CHRIS LESLIE: Well I think there are issues because it’s not just about how badly the Conservatives are doing, the public of course know that, I think they can see that but of course they also want the alternative government of the day and they look to the Labour party to have a strong strategic offer and to be able to confront difficult questions. I could spend all this interview attacking George Osborne for some of their appalling decisions that they’ve made and the wrong priorities but you would just ask me, well what would you do? I think as you get towards general elections – and we’re a long way off from that – people are going to be saying where is the Labour party on some of these big questions: national security, economic competence – those are the issues which I think we’ve really got to focus on and so yes, I think at this moment in time we’ve got to focus on winning that European referendum in particular, that’s the top priority for the country. Heaven knows what would happen in terms of jobs and trade and living standards if the pound suffers as well, what would happen in terms of inflation? That’s where our focus has to be but I think beneath that we’ve also got to keep focusing on the difficult stuff for a political party, getting out of just protest mode and starting to think about ourselves as an alternative government.
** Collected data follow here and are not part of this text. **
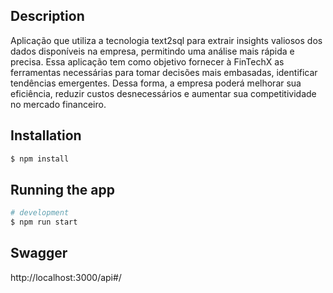 ## Description

Aplicação que utiliza a tecnologia text2sql para extrair
insights valiosos dos dados disponíveis na empresa, permitindo uma análise mais rápida e
precisa. Essa aplicação tem como objetivo fornecer à FinTechX as ferramentas necessárias
para tomar decisões mais embasadas, identificar tendências emergentes. Dessa forma, a
empresa poderá melhorar sua eficiência, reduzir custos desnecessários e aumentar sua
competitividade no mercado financeiro.

## Installation

```bash
$ npm install
```

## Running the app

```bash
# development
$ npm run start
```

## Swagger
http://localhost:3000/api#/
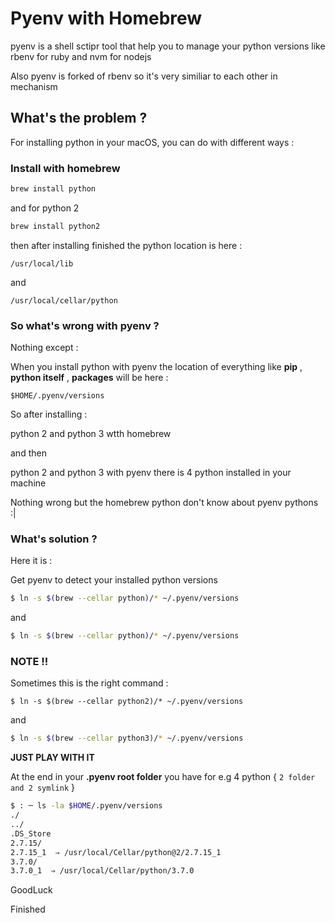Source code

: # Pyenv with Homebrew

pyenv is a shell sctipr tool that help you to manage your python versions like rbenv for ruby and nvm for nodejs

Also pyenv is forked of rbenv so it's very similiar to each other in mechanism

## What's the problem ?

For installing python in your macOS, you can do with different ways :

### Install with homebrew

```sh
brew install python
```

and for python 2

```sh
brew install python2
```

then after installing finished the python location is here :

``/usr/local/lib``

and

``/usr/local/cellar/python``



### So what's wrong with pyenv ?

Nothing except :

When you install python with pyenv the location of everything like **pip** , **python itself** , **packages** will be here :

``$HOME/.pyenv/versions``

So after installing :

python 2 and python 3 wtth homebrew

and then

python 2 and python 3 with pyenv there is 4 python installed in your machine

Nothing wrong but the homebrew python don't know about pyenv pythons :|

### What's solution ?

Here it is :

Get pyenv to detect your installed python versions 

```sh
$ ln -s $(brew --cellar python)/* ~/.pyenv/versions
```

and

```sh
$ ln -s $(brew --cellar python)/* ~/.pyenv/versions
```

### NOTE !!

Sometimes this is the right command :

```Sh
$ ln -s $(brew --cellar python2)/* ~/.pyenv/versions
```

and

```sh
$ ln -s $(brew --cellar python3)/* ~/.pyenv/versions
```

**JUST PLAY WITH IT**

At the end in your **.pyenv root folder** you have for e.g 4 python  { ``2 folder and 2 symlink`` }

```sh
$ : ─ ls -la $HOME/.pyenv/versions
./
../
.DS_Store
2.7.15/
2.7.15_1  ⇒ /usr/local/Cellar/python@2/2.7.15_1
3.7.0/
3.7.0_1  ⇒ /usr/local/Cellar/python/3.7.0
```

GoodLuck

Finished


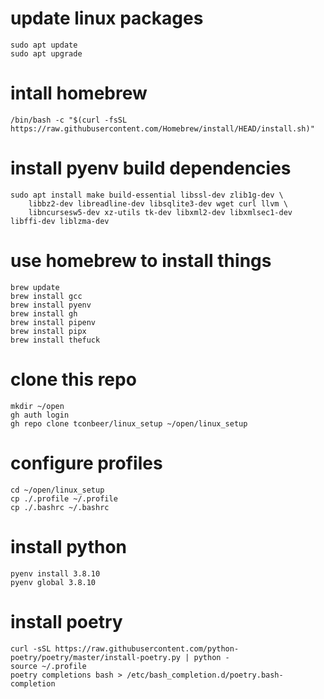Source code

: # update linux packages

```
sudo apt update
sudo apt upgrade
```

# intall homebrew

```
/bin/bash -c "$(curl -fsSL https://raw.githubusercontent.com/Homebrew/install/HEAD/install.sh)"
```

# install pyenv build dependencies

```
sudo apt install make build-essential libssl-dev zlib1g-dev \
    libbz2-dev libreadline-dev libsqlite3-dev wget curl llvm \
    libncursesw5-dev xz-utils tk-dev libxml2-dev libxmlsec1-dev libffi-dev liblzma-dev
```

# use homebrew to install things

```
brew update
brew install gcc
brew install pyenv
brew install gh
brew install pipenv
brew install pipx
brew install thefuck
```

# clone this repo
```
mkdir ~/open
gh auth login
gh repo clone tconbeer/linux_setup ~/open/linux_setup
```

# configure profiles

```
cd ~/open/linux_setup
cp ./.profile ~/.profile
cp ./.bashrc ~/.bashrc
```

# install python

```
pyenv install 3.8.10
pyenv global 3.8.10
```

# install poetry

```
curl -sSL https://raw.githubusercontent.com/python-poetry/poetry/master/install-poetry.py | python -
source ~/.profile
poetry completions bash > /etc/bash_completion.d/poetry.bash-completion
```
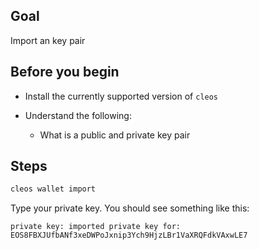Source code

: ## Goal

Import an key pair

## Before you begin

* Install the currently supported version of `cleos`

* Understand the following:
  * What is a public and private key pair

## Steps

```sh
cleos wallet import
```

Type your private key. You should see something like this:

```console
private key: imported private key for: EOS8FBXJUfbANf3xeDWPoJxnip3Ych9HjzLBr1VaXRQFdkVAxwLE7
```
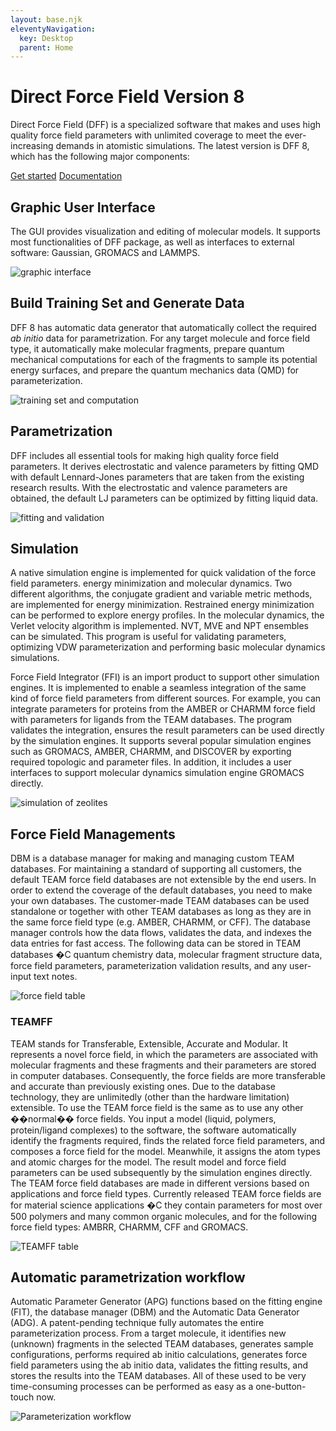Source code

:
 ```yaml
---
layout: base.njk
eleventyNavigation:
  key: Desktop
  parent: Home
---
```


# Direct Force Field Version 8

Direct Force Field (DFF) is a specialized software that makes and uses high quality force field parameters with unlimited coverage to meet the ever-increasing demands in atomistic simulations. The latest version is DFF 8, which has the following major components:

<div>
<a href="/get-started">Get started</a>
<a href="https://docs.directforcefield.com">Documentation</a>
</div>

## Graphic User Interface

The GUI provides visualization and editing of molecular models. It supports most functionalities of DFF package, as well as interfaces to external software: Gaussian, GROMACS and LAMMPS.

![graphic interface](dff8/dffgui.png)

## Build Training Set and Generate Data

DFF 8 has automatic data generator that automatically collect the required _ab initio_ data for parametrization. For any target molecule and force field type, it automatically make molecular fragments, prepare quantum mechanical computations for each of the fragments to sample its potential energy surfaces, and prepare the quantum mechanics data (QMD) for parameterization.

![training set and computation](dff8/training-set.png)

## Parametrization

DFF includes all essential tools for making high quality force field parameters. It derives electrostatic and valence parameters by fitting QMD with default Lennard-Jones parameters that are taken from the existing research results. With the electrostatic and valence parameters are obtained, the default LJ parameters can be optimized by fitting liquid data.

![fitting and validation](dff8/fitting.png)

## Simulation

A native simulation engine is implemented for quick validation of the force field parameters. energy minimization and molecular dynamics. Two different algorithms, the conjugate gradient and variable metric methods, are implemented for energy minimization. Restrained energy minimization can be performed to explore energy profiles. In the molecular dynamics, the Verlet velocity algorithm is implemented. NVT, MVE and NPT ensembles can be simulated. This program is useful for validating parameters, optimizing VDW parameterization and performing basic molecular dynamics simulations.

Force Field Integrator (FFI) is an import product to support other simulation engines. It is implemented to enable a seamless integration of the same kind of force field parameters from different sources. For example, you can integrate parameters for proteins from the AMBER or CHARMM force field with parameters for ligands from the TEAM databases. The program validates the integration, ensures the result parameters can be used directly by the simulation engines. It supports several popular simulation engines such as GROMACS, AMBER, CHARMM, and DISCOVER by exporting required topologic and parameter files. In addition, it includes a user interfaces to support molecular dynamics simulation engine GROMACS directly.

![simulation of zeolites](dff8/simulation.png)

## Force Field Managements

DBM is a database manager for making and managing custom TEAM databases. For maintaining a standard of supporting all customers, the default TEAM force field databases are not extensible by the end users. In order to extend the coverage of the default databases, you need to make your own databases. The customer-made TEAM databases can be used standalone or together with other TEAM databases as long as they are in the same force field type (e.g. AMBER, CHARMM, or CFF). The database manager controls how the data flows, validates the data, and indexes the data entries for fast access. The following data can be stored in TEAM databases �C quantum chemistry data, molecular fragment structure data, force field parameters, parameterization validation results, and any user-input text notes.

![force field table](dff8/forcefield.png)

### TEAMFF

TEAM stands for Transferable, Extensible, Accurate and Modular. It represents a novel force field, in which the parameters are associated with molecular fragments and these fragments and their parameters are stored in computer databases. Consequently, the force fields are more transferable and accurate than previously existing ones. Due to the database technology, they are unlimitedly (other than the hardware limitation) extensible. To use the TEAM force field is the same as to use any other ��normal�� force fields. You input a model (liquid, polymers, protein/ligand complexes) to the software, the software automatically identify the fragments required, finds the related force field parameters, and composes a force field for the model. Meanwhile, it assigns the atom types and atomic charges for the model. The result model and force field parameters can be used subsequently by the simulation engines directly. The TEAM force field databases are made in different versions based on applications and force field types. Currently released TEAM force fields are for material science applications �C they contain parameters for most over 500 polymers and many common organic molecules, and for the following force field types: AMBRR, CHARMM, CFF and GROMACS.

![TEAMFF table](dff8/teamff.png)

## Automatic parametrization workflow

Automatic Parameter Generator (APG) functions based on the fitting engine (FIT), the database manager (DBM) and the Automatic Data Generator (ADG). A patent-pending technique fully automates the entire parameterization process. From a target molecule, it identifies new (unknown) fragments in the selected TEAM databases, generates sample configurations, performs required ab initio calculations, generates force field parameters using the ab initio data, validates the fitting results, and stores the results into the TEAM databases. All of these used to be very time-consuming processes can be performed as easy as a one-button-touch now.

![Parameterization workflow](dff8/workflow.png)
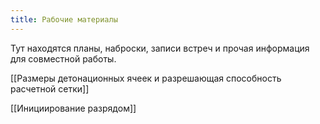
 ```yaml
---
title: Рабочие материалы
---
```

Тут находятся планы, наброски, записи встреч и прочая информация для совместной работы.

[[Размеры детонационных ячеек и разрешающая способность расчетной сетки]]

[[Инициирование разрядом]]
DM: But with the focus on the referendum campaign and hearing what you just said, the other question that flowed from what you’ve been saying was on the Labour support. We saw from your leadership election you have to use the awful phrase, the Americanised phrase, an energised base, you’ve got a lot of voters out there and a lot of them are presumably pro-EU voters, if they read those equivocal signals you’ve been talking about from the leadership and think it’s not really a priority for our leadership, I won’t go out and vote in the referendum because it doesn’t really matter, is there a danger of us slipping out of the European Union because Labour didn’t campaign hard enough?
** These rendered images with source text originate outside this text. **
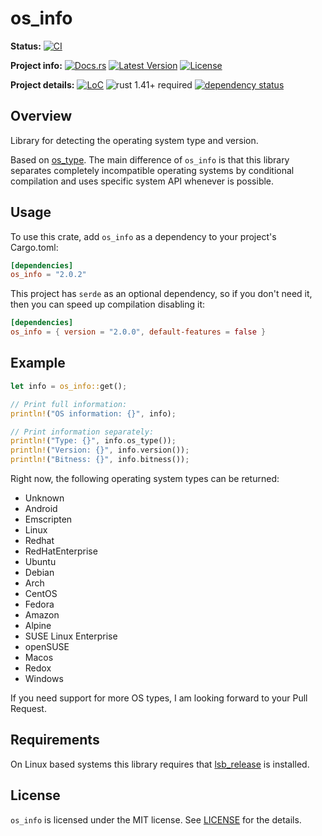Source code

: # os_info

<!-- cspell:disable -->
**Status:**
[![CI](https://github.com/DarkEld3r/os_info/workflows/CI/badge.svg)](https://github.com/darkeld3r/os_info/actions)
<!-- cspell:enable -->

**Project info:**
[![Docs.rs](https://docs.rs/os_info/badge.svg)](https://docs.rs/os_info)
[![Latest Version](http://meritbadge.herokuapp.com/os_info)](https://crates.io/crates/os_info)
[![License](https://img.shields.io/github/license/darkeld3r/os_info.svg)](https://github.com/darkeld3r/os_info)

**Project details:**
[![LoC](https://tokei.rs/b1/github/darkeld3r/os_info)](https://github.com/darkeld3r/os_info)
![rust 1.41+ required](https://img.shields.io/badge/rust-1.41+-blue.svg?label=Required%20Rust)
[![dependency status](https://deps.rs/repo/github/darkeld3r/os_info/status.svg)](https://deps.rs/repo/github/darkeld3r/os_info)

## Overview

Library for detecting the operating system type and version.

Based on [os_type](https://github.com/schultyy/os_type). The main difference of
`os_info` is that this library separates completely incompatible operating
systems by conditional compilation and uses specific system API whenever is
possible.

## Usage

To use this crate, add `os_info` as a dependency to your project's Cargo.toml:

```toml
[dependencies]
os_info = "2.0.2"
```

This project has `serde` as an optional dependency, so if you don't need it, then
you can speed up compilation disabling it:

```toml
[dependencies]
os_info = { version = "2.0.0", default-features = false }
```

## Example

```rust
let info = os_info::get();

// Print full information:
println!("OS information: {}", info);

// Print information separately:
println!("Type: {}", info.os_type());
println!("Version: {}", info.version());
println!("Bitness: {}", info.bitness());
```

Right now, the following operating system types can be returned:

- Unknown
- Android
- Emscripten
- Linux
- Redhat
- RedHatEnterprise
- Ubuntu
- Debian
- Arch
- CentOS
- Fedora
- Amazon
- Alpine
- SUSE Linux Enterprise
- openSUSE
- Macos
- Redox
- Windows

If you need support for more OS types, I am looking forward to your Pull
Request.

## Requirements

On Linux based systems this library requires that [lsb_release] is installed.

## License

`os_info` is licensed under the MIT license. See [LICENSE] for the details.

[lsb_release]: http://refspecs.linuxbase.org/LSB_2.0.1/LSB-PDA/LSB-PDA/lsbrelease.html
[LICENSE]: https://github.com/darkeld3r/os_info/blob/master/LICENSE
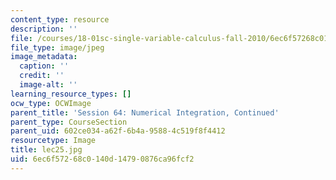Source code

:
 ```yaml
---
content_type: resource
description: ''
file: /courses/18-01sc-single-variable-calculus-fall-2010/6ec6f57268c0140d14790876ca96fcf2_lec25.jpg
file_type: image/jpeg
image_metadata:
  caption: ''
  credit: ''
  image-alt: ''
learning_resource_types: []
ocw_type: OCWImage
parent_title: 'Session 64: Numerical Integration, Continued'
parent_type: CourseSection
parent_uid: 602ce034-a62f-6b4a-9588-4c519f8f4412
resourcetype: Image
title: lec25.jpg
uid: 6ec6f572-68c0-140d-1479-0876ca96fcf2
---
```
CHRIS LESLIE: I think if I’m honest if you look at those polls between Remain and Exit, they are apparently level pegging but most people seem to get the sense that those who are in favour of Leave feel that quite fervently and the question is to those who are saying well yes, stay in, remain, do they feel that with the right passion, are they fired up to believe in that to actually go out and vote? The differential in turnout is I think going to be quite crucial here and when you are out on the doorstep people definitely want more information but they want leadership on this issue and they don’t just want it from David Cameron, my constituents won’t take it from David Cameron, they want the Labour party’s leadership to be out there saying bang the drum, talking about the risks but also why there are positives to stay engaged and actually build alliances. Yes, they can be messy, sometimes you’ve got to be pragmatic about these things but let’s have a centre left case for staying in.
DM: So you are saying to Jeremy Corbyn, nice start but keep it up and to John McDonnell, get out there?
CHRIS LESLIE: Well John McDonnell made a big speech yesterday in Trafalgar Square and he made commitments to scrap Trident even though of course we’ve got a review on those things but there was absolutely no mention of the European Union and the referendum. I think we’ve got to do better than that and I think the whole of the Labour party’s leadership team have to now roll their sleeves up and focus on this bigger picture. That’s what I’m going to keep prodding them to do.
DM: Great seeing you, Mr Leslie, thank you very much indeed. Chris Leslie there.